In a cavernous, half-built structure outside of Boston, I stand at the edge of a pit watching YouTube’s most famous robot do my bidding. A flick of a joystick with my left thumb sends the quadruped forward and backward and side to side, while my right thumb turns it left and right, motors whirring with each deft step. The machine clambers over rocks and tackles crumbling inclines with ease, sometimes sinking its feet into the dirt, nevertheless carrying on. Carelessly I steer it toward a pipe sticking out of the ground, and the robot trips over it. I react with momentary alarm, but Spot catches itself and continues on its way, as if it was nothing.

For years Boston Dynamics has been posting YouTube videos teasing its scary-cute four-legged robot—making it open doors for its friends and fight off stick-wielding humans. Today, finally, it is announcing that it’s unleashing Spot (formerly known as SpotMini) into the market. Spot is so unprecedented and so befuddling in its deftness that even Boston Dynamics isn’t totally sure what the robot will be good for. What is clear, though, is that Spot’s introduction to the workforce marks a unique moment in labor, the start of an era in which humans work more intimately with advanced machines.

“We’re going to work together with our customers to figure out what robots are good for,” says Marc Raibert, who heads BD. “It’s not like they can do every possible thing, but that doesn’t mean they’re not really good at some things.”

A bit of disappointing news for you right away: BD is leasing rather than selling Spot, and the company is being choosy about who gets to deploy the machine. It’s talking with energy companies, for instance, who might want Spot to inspect infrastructure, as well as with Cirque du Soleil, which is exploring Spot’s potential as an entertainer.

But in my visit to that Boston construction site, BD was emphasizing a different use for Spot: as a sort of patrolbot that can continuously inspect a space. On a typical job site, a manager might be able to peruse and document the whole operation once a week to make sure all the components are coming into place properly, and that crews aren’t, say, running a duct where there’s supposed to be a supporting column.
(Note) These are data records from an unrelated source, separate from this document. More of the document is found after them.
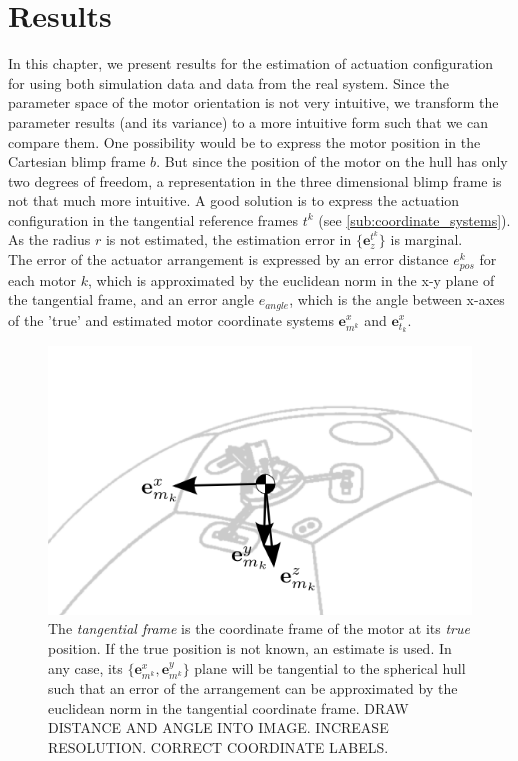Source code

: \chapter{Results}
\label{chap:simulation_results}

In this chapter, we present results for the estimation of actuation configuration for using both simulation data and data from the real system.
Since the parameter space of the motor orientation is not very intuitive, we transform the parameter results (and its variance) to a more intuitive form such that we can compare them.
One possibility would be to express the motor position in the Cartesian blimp frame $b$.
But since the position of the motor on the hull has only two degrees of freedom, a representation in the three dimensional blimp frame is not that much more intuitive.
A good solution is to express the actuation configuration in the tangential reference frames $t^k$ (see \cref{sub:coordinate_systems}).
As the radius $r$ is not estimated, the estimation error in
$\lbrace \mathbf{e}^{t^k}_z \rbrace$ is marginal.
\\
The error of the actuator arrangement is expressed by an error distance $e_{pos}^k$ for each motor $k$, which is approximated by the euclidean norm in the x-y plane of the tangential frame,
and an error angle $e_{angle}$, which is the angle between x-axes of the 'true' and estimated motor coordinate systems $\mathbf{e}_{m^k}^x$ and $\mathbf{e}_{t_k}^x$.

\begin{figure}[hbtp]
\centering
\includegraphics[scale=1]{images/tangential_frame.png}
\caption{The \textit{tangential frame} is the coordinate frame of the motor at its \textit{true} position. If the true position is not known, an estimate is used. In any case, its $\lbrace \mathbf{e}^x_{m^k} , \mathbf{e}^y_{m^k} \rbrace$ plane will be tangential to the spherical hull such that an error of the arrangement can be approximated by the euclidean norm in the tangential coordinate frame.
DRAW DISTANCE AND ANGLE INTO IMAGE. INCREASE RESOLUTION. CORRECT COORDINATE LABELS.}
\label{fig:tangential_frame}
\end{figure}

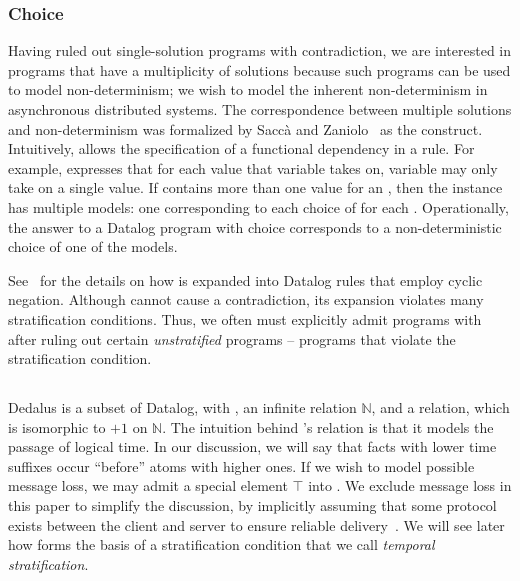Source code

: \subsubsection{Choice}

Having ruled out single-solution programs with contradiction, we are interested
in programs that have a multiplicity of solutions because such programs can be
used to model non-determinism; we wish to model the inherent non-determinism in
asynchronous distributed systems.  The correspondence between multiple
solutions and non-determinism was formalized by Sacc\`{a} and
Zaniolo~\cite{sacca-zaniolo} as the  construct.  Intuitively,
 allows the specification of a functional dependency in a rule.
For example,  expresses that for
each value that variable  takes on, variable  may only
take on a single value.  If  contains more than one 
value for an , then the instance has multiple models: one
corresponding to each choice of  for each .
Operationally, the answer to a Datalog program with choice corresponds to a
non-deterministic choice of one of the models.

See~\cite{sacca-zaniolo} for the details on how  is expanded
into Datalog rules that employ cyclic negation.  Although 
cannot cause a contradiction, its expansion violates many stratification
conditions.  Thus, we often must explicitly admit programs with
 after ruling out certain {\em unstratified} programs --
programs that violate the stratification condition.

\subsection{\lang}

Dedalus is a subset of Datalog, with , an infinite
 relation $\mathbb{N}$, and a 
relation, which is isomorphic to $+1$ on $\mathbb{N}$.  The intuition behind
\lang's  relation is that it models the passage of logical
time.  In our discussion, we will say that facts with lower time suffixes occur
``before'' atoms with higher ones.  If we wish to model possible message loss,
we may admit a special element $\top$ into .  We exclude message
loss in this paper to simplify the discussion, by implicitly assuming that some
protocol exists between the client and server to ensure reliable delivery~\cite{dedalus-techr, netdb}.
We will see later how  forms the basis of a stratification
condition that we call {\em temporal stratification}.


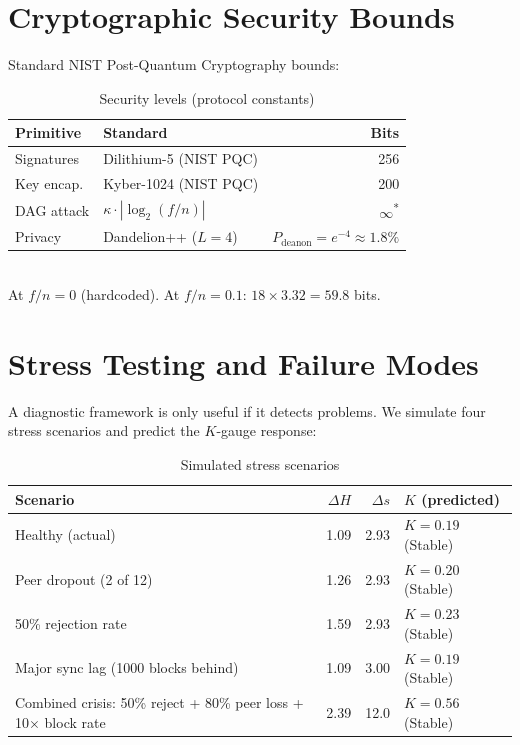 \documentclass[11pt,a4paper,twocolumn]{article}
\begin{document}
\section{Cryptographic Security Bounds}

Standard NIST Post-Quantum Cryptography bounds:

\begin{table}[H]
\centering
\caption{Security levels (\textcolor{sectionblue}{protocol constants})}
\label{tab:security}
\begin{tabular}{@{}llr@{}}
\toprule
\textbf{Primitive} & \textbf{Standard} & \textbf{Bits} \\
\midrule
Signatures   & Dilithium-5 (NIST PQC) & 256 \\
Key encap.   & Kyber-1024 (NIST PQC)  & 200 \\
DAG attack   & $\kappa \cdot |\log_2(f/n)|$ & $\infty$\textsuperscript{*} \\
Privacy      & Dandelion++ ($L=4$)    & $P_{\text{deanon}} = e^{-4} \approx 1.8\%$ \\
\bottomrule
\end{tabular}
\\[2pt]
{\footnotesize *At $f/n=0$ (hardcoded). At $f/n=0.1$: $18 \times 3.32 = 59.8$ bits.}
\end{table}

\section{Stress Testing and Failure Modes}

A diagnostic framework is only useful if it detects problems. We simulate four stress scenarios and predict the $K$-gauge response:

\begin{table}[H]
\centering
\caption{Simulated stress scenarios}
\label{tab:stress}
\small
\begin{tabular}{@{}p{2.2cm}rrp{2.8cm}@{}}
\toprule
\textbf{Scenario} & $\Delta H$ & $\Delta s$ & \textbf{$K$ (predicted)} \\
\midrule
Healthy (actual) & 1.09 & 2.93 & $K = 0.19$ (Stable) \\
Peer dropout (2 of 12) & 1.26 & 2.93 & $K = 0.20$ (Stable) \\
50\% rejection rate & 1.59 & 2.93 & $K = 0.23$ (Stable) \\
Major sync lag (1000 blocks behind) & 1.09 & 3.00 & $K = 0.19$ (Stable) \\
Combined crisis: 50\% reject + 80\% peer loss + 10$\times$ block rate & 2.39 & 12.0 & $K = 0.56$ (Stable) \\
\bottomrule
\end{tabular}
\end{table}
\end{document}
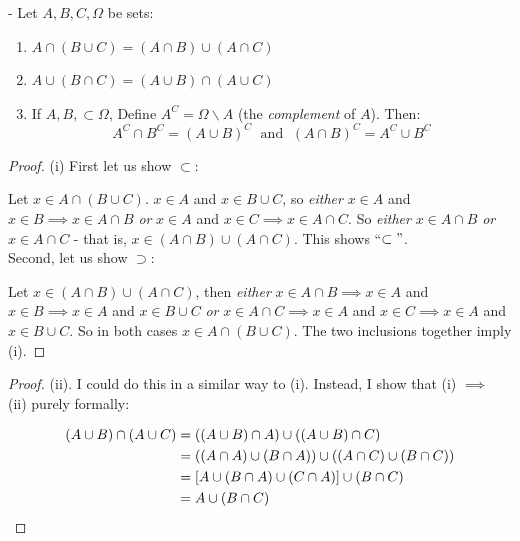 \documentclass[10pt]{scrartcl}
\begin{document}
\begin{proposition} - {\normalfont {}}
Let $A, B, C, \Omega$ be sets:
\begin{enumerate}
\item[\emph{(i)}] $A \cap (B \cup C) = (A \cap B) \cup (A \cap C)$
\item[\emph{(ii)}] $A \cup (B \cap C) = (A \cup B) \cap (A \cup C)$
\item[\emph{(ii)}] If $A, B, \subset \Omega$, Define $A^C = \Omega \backslash A$ (the \emph{complement} of $A$). Then:
\[
	A^C \cap B^C = (A \cup B)^C \; \text{ and } \; (A \cap B)^C = A^C \cup B^C
\]
\end{enumerate}\vsp

\end{proposition}

\begin{proof} (i)
First let us show $\subset$:

Let $x \in A \cap (B \cup C)$. $x \in A$ and $x \in B \cup C$, so \emph{either} $x \in A$ and $x \in B \implies x \in A\cap B$ \emph{or} $x \in A$ and $x \in C \implies x \in A \cap C$. 	So \emph{either} $x \in A \cap B$ \emph{or} $x \in A\cap C$ - that is, $x \in (A \cap B) \cup (A \cap C)$. This shows ``$\subset"$.\\

Second, let us show $\supset$: 

Let $x \in (A\cap B)\cup (A\cap C)$, then \emph{either} $x \in A\cap B \implies x \in A$ and $x \in B \implies x \in A$ and $x \in B \cup C$ \emph{or} $x \in A\cap C \implies x \in A$ and $x \in C \implies x \in A$ and $x \in B \cup C$. So in both cases $x \in A \cap (B \cup C)$. The two inclusions together imply (i). 
\end{proof}


\begin{proof} (ii). I could do this in a similar way to (i). Instead, I show that (i) $\implies$ (ii) purely formally: 

\begin{align*}
	  (A \cup B)\cap (A \cup C) &= ((A\cup B)\cap A)\cup ((A \cup B)\cap C)\\
  &= ((A\cap A)\cup (B\cap A))\cup ((A\cap C)\cup (B\cap C))\\
  &= [A \cup (B\cap A)\cup (C\cap A)] \cup (B\cap C)\\
  &= A \cup (B \cap C)\qedhere
\end{align*}
\end{proof}
\end{document}
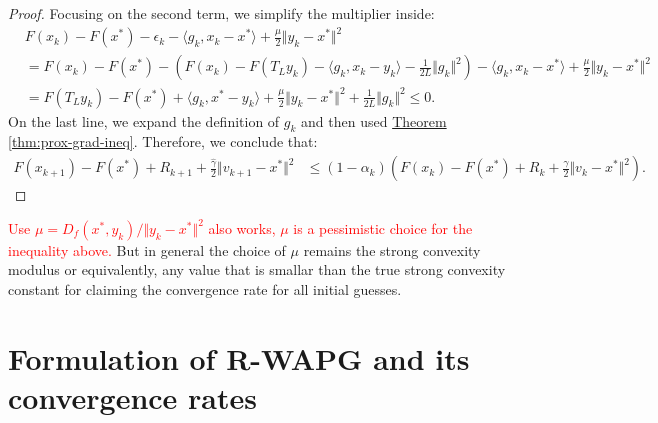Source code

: \documentclass[12pt]{article}
\begin{document}
\begin{proof}
        Focusing on the second term, we simplify the multiplier inside: 
        {\small
        \begin{align*}
            & F(x_k) - F(x^*) - \epsilon_k - \langle g_k, x_k - x^*\rangle + \frac{\mu}{2}\Vert y_k - x^*\Vert^2
            \\
            &= 
            F(x_k) - F(x^*) - \left(
                F(x_k) - F(T_L y_k) - \langle g_k, x_k - y_k\rangle - \frac{1}{2L}\Vert g_k\Vert^2
            \right)- \langle g_k, x_k - x^*\rangle + \frac{\mu}{2}\Vert y_k - x^*\Vert^2
            \\
            &= F(T_L y_k) - F(x^*) + \langle g_k, x^* - y_k\rangle + \frac{\mu}{2}\Vert y_k - x^*\Vert^2
            + \frac{1}{2L}\Vert g_k\Vert^2 \le 0. 
        \tag{4*}    
        \end{align*}
        }
        On the last line, we expand the definition of $g_k$ and then used 
        \hyperref[thm:prox-grad-ineq]{Theorem \ref*{thm:prox-grad-ineq}}. 
        Therefore, we conclude that: 
        {\small
        \begin{align*}
            F(x_{k + 1}) - F(x^*) + R_{k + 1} + 
            \frac{\hat \gamma}{2}\Vert v_{k + 1} - x^*\Vert^2
            &\le 
            (1 - \alpha_k)\left(
                F(x_k) - F(x^*) + R_k + \frac{\gamma}{2}\Vert v_k - x^*\Vert^2
            \right). 
        \end{align*}
        }
    \end{proof}
    \begin{remark}
        \textcolor{red}
        {
        Use $\mu = D_f(x^*, y_k)/\Vert y_k - x^*\Vert^2$ also works, $\mu$ is a pessimistic choice for the inequality above. 
        }
        But in general the choice of $\mu$ remains the strong convexity modulus or equivalently, any value that is smallar than the true strong convexity constant for claiming the convergence rate for all initial guesses. 
    \end{remark}

\section{Formulation of R-WAPG and its convergence rates}
\end{document}

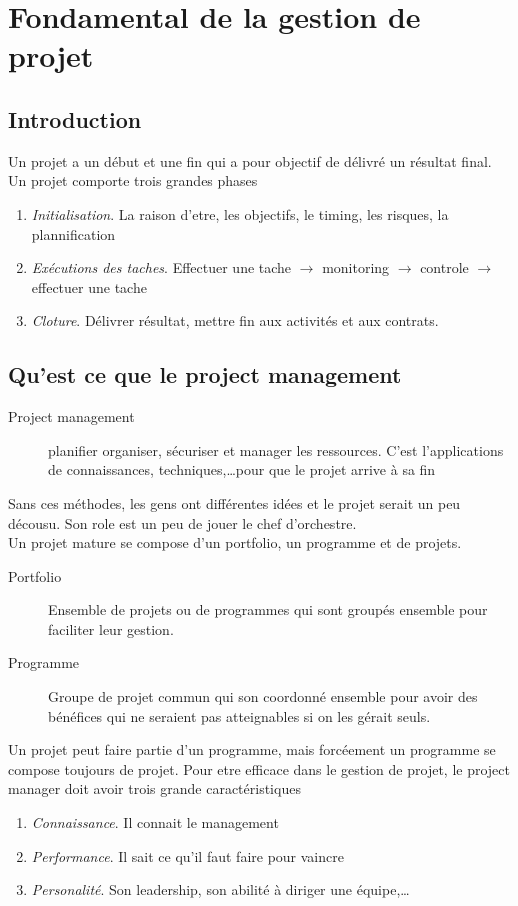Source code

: \chapter{Fondamental de la gestion de projet}
\section{Introduction}
Un projet a un début et une fin qui a pour objectif de délivré un résultat final.  Un projet comporte trois
grandes phases
\begin{enumerate}
\item \textit{Initialisation}. La raison d'etre, les objectifs, le timing, les risques, la plannification
\item \textit{Exécutions des taches}. Effectuer une tache $\to$ monitoring $\to$ controle $\to$ effectuer une 
tache
\item \textit{Cloture}. Délivrer résultat, mettre fin aux activités et aux contrats.
\end{enumerate}

\section{Qu'est ce que le project management}
\begin{description}
\item[Project management] planifier organiser, sécuriser et manager les ressources. C'est l'applications de 
connaissances, techniques,\dots pour que le projet arrive à sa fin
\end{description}
Sans ces méthodes, les gens ont différentes idées et le projet serait un peu décousu. Son role est un peu 
de jouer le chef d'orchestre. \\

Un projet mature se compose d'un portfolio, un programme et de projets. 
\begin{description}
\item[Portfolio] Ensemble de projets ou de programmes qui sont groupés ensemble pour faciliter leur 
gestion.
\item[Programme] Groupe de projet commun qui son coordonné ensemble pour avoir des bénéfices qui ne seraient 
pas atteignables si on les gérait seuls.
\end{description}
Un projet peut faire partie d'un programme, mais forcéement un programme se compose toujours de projet. Pour 
etre efficace dans le gestion de projet, le project manager doit avoir trois grande caractéristiques
\begin{enumerate}
\item \textit{Connaissance}. Il connait le management
\item \textit{Performance}. Il sait ce qu'il faut faire pour vaincre
\item \textit{Personalité}. Son leadership, son abilité à diriger une équipe,\dots
\end{enumerate}

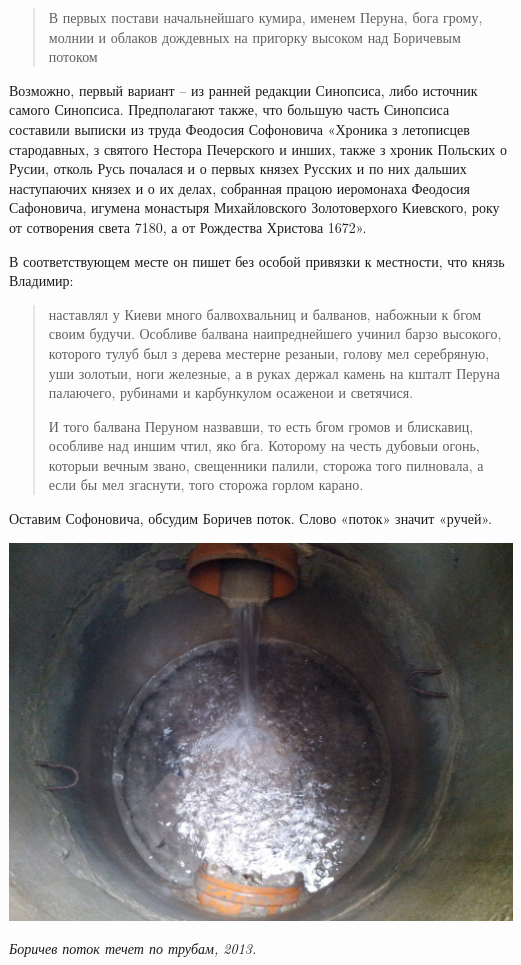 \begin{quotation}
В первых постави начальнейшаго кумира, именем Перуна, бога грому, молнии и облаков дождевных на пригорку высоком над Боричевым потоком
\end{quotation}

Возможно, первый вариант – из ранней редакции Синопсиса, либо источник самого Синопсиса. Предполагают также, что большую часть Синопсиса составили выписки из труда Феодосия Софоновича «Хроника з летописцев стародавных, з святого Нестора Печерского и инших, также з хроник Польских о Русии, отколь Русь почалася и о первых князех Русских и по них дальших наступаючих князех и о их делах, собранная працою иеромонаха Феодосия Сафоновича, игумена монастыря Михайловского Золотоверхого Киевского, року от сотворения света 7180, а от Рождества Христова 1672».

В соответствующем месте он пишет без особой привязки к местности, что князь Владимир:

\begin{quotation}
наставлял у Киеви много балвохвальниц и балванов, набожныи к бгом своим будучи. Особливе балвана наипреднейшего учинил барзо высокого, которого тулуб был з дерева местерне резаныи, голову мел серебряную, уши золотыи, ноги железные, а в руках держал камень на кшталт Перуна палаючего, рубинами и карбункулом осаженои и светячися.

И того балвана Перуном назвавши, то есть бгом громов и блискавиц, особливе над иншим чтил, яко бга. Которому на честь дубовыи огонь, которыи вечным звано, свещенники палили, сторожа того пилновала, а если бы мел згаснути, того сторожа горлом карано.
\end{quotation}

Оставим Софоновича, обсудим Боричев поток. Слово «поток» значит «ручей».

\begin{center}
\includegraphics[width=0.85\linewidth]{chast-colebanie-osnov/borichev-tok/s_borichev-IMG_20131013_150512.jpg}

\textit{Боричев поток течет по трубам, 2013.}
\end{center}

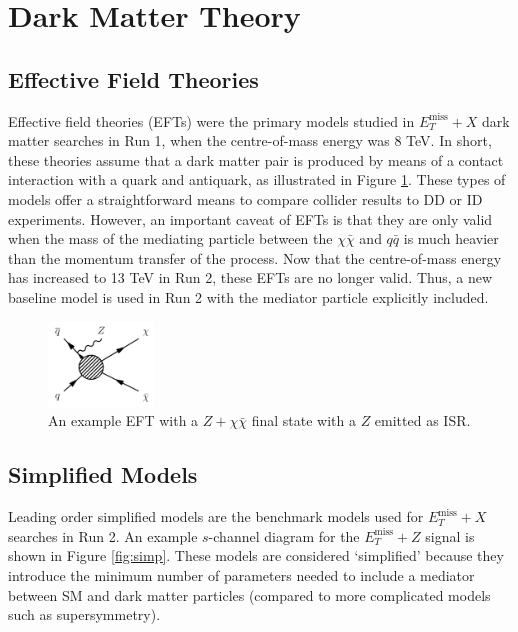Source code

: \label{chapter:theory}

\section{Dark Matter Theory}

\subsection{Effective Field Theories}

Effective field theories (EFTs) were the primary models studied in $E_T^\text{miss}+X$ dark matter searches in Run 1, when the centre-of-mass energy was 8 TeV. In short, these theories assume that a dark matter pair is produced by means of a contact interaction with a quark and antiquark, as illustrated in Figure \ref{fig:eft}. These types of models offer a straightforward means to compare collider results to DD or ID experiments. However, an important caveat of EFTs is that they are only valid when the mass of the mediating particle between the $\chi\bar{\chi}$ and $q\bar{q}$ is much heavier than the momentum transfer of the process. Now that the centre-of-mass energy has increased to 13 TeV in Run 2, these EFTs are no longer valid. Thus, a new baseline model is used in Run 2 with the mediator particle explicitly included.

\begin{figure}[htb]
\centering
\includegraphics[width=0.25\textwidth]{Figures/eft.png}
\caption{An example EFT with a $Z+\chi\bar{\chi}$ final state with a $Z$ emitted as ISR.}
\label{fig:eft}
\end{figure}

\subsection{Simplified Models}

Leading order simplified models are the benchmark models used for $E_T^\text{miss}+X$ searches in Run 2. An example $s$-channel diagram for the $E_T^\text{miss}+Z$ signal is shown in Figure \ref{fig:simp}. These models are considered `simplified' because they introduce the minimum number of parameters needed to include a mediator between SM and dark matter particles (compared to more complicated models such as supersymmetry).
But if you loaded out Spot with a 360 camera, it could do the rounds every night, because once it builds an initial 3D map of the environment, during each subsequent visit it can detect changes. It can operate in the rain and withstand clouds of dust. Should it end up turtled on its back, it does some coordinated leg wiggling to flip itself back onto four feet. Because it conveniently lacks lungs, it can venture into hazards like asbestos-tainted buildings, where it’s expensive to send humans in hazmat suits.

Spot equipped with a lidar unit

Photograph: Matt Simon

How much exactly Spot will run you, BD isn’t saying. “It’s about the price of a car,” says Michael Perry, vice president of business development at Boston Dynamics. “How nice of a car depends on how many robots and how long the lease period is.”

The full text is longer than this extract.